Now, because of stock market turmoil and falling oil prices inciting uncertainty for the U.S. economy, even one hike is in question for 2016.

“I’d be very surprised if the Fed does anything in March, bank analysts have all been wrong assuming rates would go higher in the past so now we’re just assuming nothing will happen this year,” said John Rodis, senior vice president and research analyst for Fig Partners, an organization that specializes in equity research.

BMO Capital Markets Chief Economist Douglas Porter said in a recent online note that he is rethinking an previous estimate the Fed would be hiking rates quarter-per-quarter in 2016, claiming an increase in “negative risks” will make fewer hikes more likely.

“These risks are now being realized; so, we suspect the Fed will pause earlier and more often,” Porter wrote. “We now look for a semi-annual rate-hike cadence this year, beginning in June, presuming U.S. economic indicators point to a return to above-potential growth, continuing job market improvements and budding inflation pressures, by this spring. Next year should see a return to a quarterly rate-hike clip.”
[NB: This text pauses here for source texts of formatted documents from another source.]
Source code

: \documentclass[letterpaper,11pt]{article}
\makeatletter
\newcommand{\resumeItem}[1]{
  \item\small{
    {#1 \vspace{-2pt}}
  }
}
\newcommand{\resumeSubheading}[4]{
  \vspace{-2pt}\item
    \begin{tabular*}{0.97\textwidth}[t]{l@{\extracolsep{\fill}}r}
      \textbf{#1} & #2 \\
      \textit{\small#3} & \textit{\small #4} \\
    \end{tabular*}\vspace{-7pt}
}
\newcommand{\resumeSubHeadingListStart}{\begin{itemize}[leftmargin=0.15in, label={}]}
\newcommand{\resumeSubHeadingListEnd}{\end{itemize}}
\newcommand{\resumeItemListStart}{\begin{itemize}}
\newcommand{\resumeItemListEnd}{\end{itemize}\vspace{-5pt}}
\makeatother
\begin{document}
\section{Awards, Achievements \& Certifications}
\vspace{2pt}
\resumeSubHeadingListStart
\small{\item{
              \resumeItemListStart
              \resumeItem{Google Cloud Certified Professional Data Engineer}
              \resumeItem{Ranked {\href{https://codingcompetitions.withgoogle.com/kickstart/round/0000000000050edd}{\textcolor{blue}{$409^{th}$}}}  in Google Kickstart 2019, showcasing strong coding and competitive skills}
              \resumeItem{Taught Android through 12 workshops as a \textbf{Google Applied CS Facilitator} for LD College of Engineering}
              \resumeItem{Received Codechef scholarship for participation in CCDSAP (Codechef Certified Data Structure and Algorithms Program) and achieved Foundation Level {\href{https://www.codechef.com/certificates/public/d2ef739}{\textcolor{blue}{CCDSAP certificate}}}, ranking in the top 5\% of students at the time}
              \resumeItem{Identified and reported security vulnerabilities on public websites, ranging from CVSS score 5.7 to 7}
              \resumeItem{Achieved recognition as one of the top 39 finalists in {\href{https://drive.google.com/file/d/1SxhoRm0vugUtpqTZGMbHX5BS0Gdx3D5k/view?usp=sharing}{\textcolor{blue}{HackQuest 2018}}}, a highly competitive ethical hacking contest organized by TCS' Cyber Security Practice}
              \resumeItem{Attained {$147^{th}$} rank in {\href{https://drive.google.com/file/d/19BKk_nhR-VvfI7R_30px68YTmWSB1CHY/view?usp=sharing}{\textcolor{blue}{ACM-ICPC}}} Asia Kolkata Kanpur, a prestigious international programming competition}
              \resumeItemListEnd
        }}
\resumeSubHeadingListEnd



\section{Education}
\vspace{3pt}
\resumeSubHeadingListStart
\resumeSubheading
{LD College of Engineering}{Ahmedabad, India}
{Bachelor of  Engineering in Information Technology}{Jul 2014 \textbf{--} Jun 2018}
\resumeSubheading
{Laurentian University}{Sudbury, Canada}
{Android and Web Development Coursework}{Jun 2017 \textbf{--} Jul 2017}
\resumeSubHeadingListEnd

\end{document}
The decision to change interest affects the entire U.S. economy—particularly financial holding institutions.

For banks, it involves what is known as the “net interest margin,” which is the difference between what banks pay to acquire funds from depositors, and what they receive when they lend that money out to borrowers. As that margin widens, bank profits grow.

“Interest rates are obviously very important because if you think about the very nature of banking, banks basically make loans and take in deposits,” Rodis said. “A lot of banks are asset sensitive, so that means their interest earning assets or loans will re-price faster than your deposits. So if rates go up, banks should make more money.”

When interest rates rose for the first time in seven years in December, Rodis said banks were able to earn a bit more money but typically didn’t see a big change. Now, looking forward to March, banks aren’t holding their breath for a rate increase.

“Some are assuming the Fed raises once or twice, but banks are really assuming the worst and hoping for the best,” Rodis said. “The bottom line is nobody knows, and certainly given how the stock market has been acting the past couple of months that motto has been well-served.”

Benjamin Iverson, a banking and personal finance professor at Kellogg School of Business, said investors and bank officials are anticipating that the Fed will not raise rates in March.

“If the FOMC doesn’t raise rates, not much will happen on that day,” Iverson said. “In fact, there would likely be a much greater market upheaval if they did raise rates, since that would be a major surprise.”

The year 2016 kicked off with U.S. stocks posting the worst four-day starts to a year ever, with the Dow Jones Industrial Average and the S&P 500 badly hurt. February did see gains across the board, but this was all but erased on the final day of the month due to late-day selling. However, Tuesday saw across-the-board gains, with the Dow surging 349 points, or 2.1 percent, for its second best day of the year.

While the stock market is an indication of the overall attitudes and health of the American economy, the inherent volatility in stock prices make it an inconsistent indicator at best, Rodis said.

Another signal that the Fed might hold off on a March increase came Tuesday when New York Federal Reserve President William Dudley said he felt “less confident” than he did last year.

“At this moment, I judge that the balance of risks to my growth and inflation outlooks may be starting to tilt slightly to the downside,” Dudley said at a conference in Hangzhou, China.

Whether or not a rate increase comes this month, or even this year, banks aren’t holding their breath. But consumers may be negatively affected, Iverson said.

“By leaving rates where they are, the Fed allows the US economy to continue to grow at a quick clip, and the weakness in the world economy will probably prevent inflation from being a major concern,” Iverson said. “On the flip side, if the Fed leaves rates alone, as I expect, that is bad news for savers because they will continue to receive very low rates on their savings accounts, forcing them to find alternative places to invest.”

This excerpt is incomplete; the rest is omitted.